A few days ago I noted the coverage of the M&S green announcement, and felt this was one that needed time to settle.

Happily, others are still paying attention: No figure on M&S's green payback

To whom I felt moved to write (plus a ps on EDF snitching on pot growers):

"Thank you for your piece today, which will make a nice counterpiece in my blog to the mostly uncritical gush that has been accorded this announcement in other quarters.

It has not been my experience that anyone in marketing, especially retail, has not put a price, first, and as high as possible, on anything they do. This has to be a new one.

However, with this new found hue, maybe my little organisation, which does no more than offer free (with paid ads if they want to push something genuinely, planet-savingly, consumer-benefittingly green they sell or do - only not going 'carbon neutral' because, as you say, they should have done ages ago and it really only helps their own bottom line, PR and CSR at AGM time) opportunities for them to upload their product data for reuse and recycling info purposes (which one would have assumed a savvy marketer would see as a possible ADDITIONAL sales opportunity), as has such as ecover, maybe they may feel like getting back to us after 3 years trying to get through the minions, using such e-dm as our Folda-Holda.

We cost them nothing and could make them money, after all. But maybe looking good is more important and needs more attention than actually doing good.

Rgds, Peter Martin

ps: Shining a light on EDF's true role in joint supply-side issues

I was recently at a seminar at the Science Museum where one of my co-presenters was extolling the virtues of hemp as source of textiles, etc. In eco-terms it is even way ahead of bamboo for instance. However all our enthusiasm for the potential (myself included) was dampened slightly when the speaker was asked how we grew it at home... you know the rest.

Still if EDF does feel like making a contribution to global warming in synergistic areas, it may be worth looking at!"

Suits who, Aunty?

In my time I have had occasion to doubt, and take issue with the BBC's ability to remain objective. Or, more and more, the provision of free ads to those who may or may not deserve it. While one presume no money changes hands, one can only wonder what happens 'in kind' (I challenged a piece a while ago that devoted 30 minutes to cosmetic tourism, where a full crew had a week at one resort in South Africa showing little more than slappers having their t&a jobs to great acclaim, and doubtless ratings. No mention of any other options, or indeed the risks).

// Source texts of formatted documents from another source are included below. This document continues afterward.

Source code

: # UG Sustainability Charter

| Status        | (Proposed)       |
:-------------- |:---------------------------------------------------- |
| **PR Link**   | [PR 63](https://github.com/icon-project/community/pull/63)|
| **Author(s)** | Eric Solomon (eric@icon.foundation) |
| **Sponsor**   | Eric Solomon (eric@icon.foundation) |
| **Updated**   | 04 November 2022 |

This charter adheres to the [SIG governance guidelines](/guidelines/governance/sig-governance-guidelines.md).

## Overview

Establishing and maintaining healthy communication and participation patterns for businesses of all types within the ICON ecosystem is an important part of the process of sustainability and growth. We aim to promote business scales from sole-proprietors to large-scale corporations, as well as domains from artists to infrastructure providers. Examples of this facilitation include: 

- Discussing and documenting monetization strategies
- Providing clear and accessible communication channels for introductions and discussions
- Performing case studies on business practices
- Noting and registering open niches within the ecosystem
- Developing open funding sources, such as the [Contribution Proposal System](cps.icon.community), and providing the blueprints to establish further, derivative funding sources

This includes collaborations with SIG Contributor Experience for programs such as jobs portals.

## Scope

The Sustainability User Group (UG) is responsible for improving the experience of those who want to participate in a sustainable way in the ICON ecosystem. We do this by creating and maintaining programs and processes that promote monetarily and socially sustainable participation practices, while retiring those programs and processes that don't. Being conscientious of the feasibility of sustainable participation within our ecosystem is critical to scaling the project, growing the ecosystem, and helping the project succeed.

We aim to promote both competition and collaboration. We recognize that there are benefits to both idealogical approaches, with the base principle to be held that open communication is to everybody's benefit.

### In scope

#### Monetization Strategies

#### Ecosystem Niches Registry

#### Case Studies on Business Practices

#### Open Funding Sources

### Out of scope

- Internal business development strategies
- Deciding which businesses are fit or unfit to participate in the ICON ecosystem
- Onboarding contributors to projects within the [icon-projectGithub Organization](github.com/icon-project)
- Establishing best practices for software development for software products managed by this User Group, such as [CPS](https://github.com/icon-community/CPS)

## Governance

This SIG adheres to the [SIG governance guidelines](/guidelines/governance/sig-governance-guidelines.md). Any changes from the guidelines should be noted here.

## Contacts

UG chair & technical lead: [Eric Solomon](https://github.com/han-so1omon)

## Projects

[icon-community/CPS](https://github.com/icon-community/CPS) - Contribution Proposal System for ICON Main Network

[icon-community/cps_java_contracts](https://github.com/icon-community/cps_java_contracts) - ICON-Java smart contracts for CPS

As it does cross into areas of enviro-concern (suit-miles, local trade, etc), I took issue (in the form of some questions) on its complaints/Newswatch site (which seems to have melded):

"I realise there is a continual fine line being walked in sharing items of consumer interest, but what is it, who sets it and who polices it?

Take this morning's Breakfast TV item on cheap suits.

While it could have been a legitimate piece on outsourcing, global trade, consumer demand and ethical practices, I felt it was little more than an ad for a one week store promo, for which the BBC happily provided free air time. I got the price, how long, where, and that they were machine washable. Even vox pops of impressed shoppers. At no stage were any of the other issues, or indeed alternatives mentioned more than in passing.

Some poor UK craftsperson's venue was used (at least in the slot I saw) to make the commercial, but at no stage was he offered an opinion on quality, etc.

Is my licence funding major supermarkets’ marketing now?

No wonder our retail industry is heading to out of town megamalls with such assistance."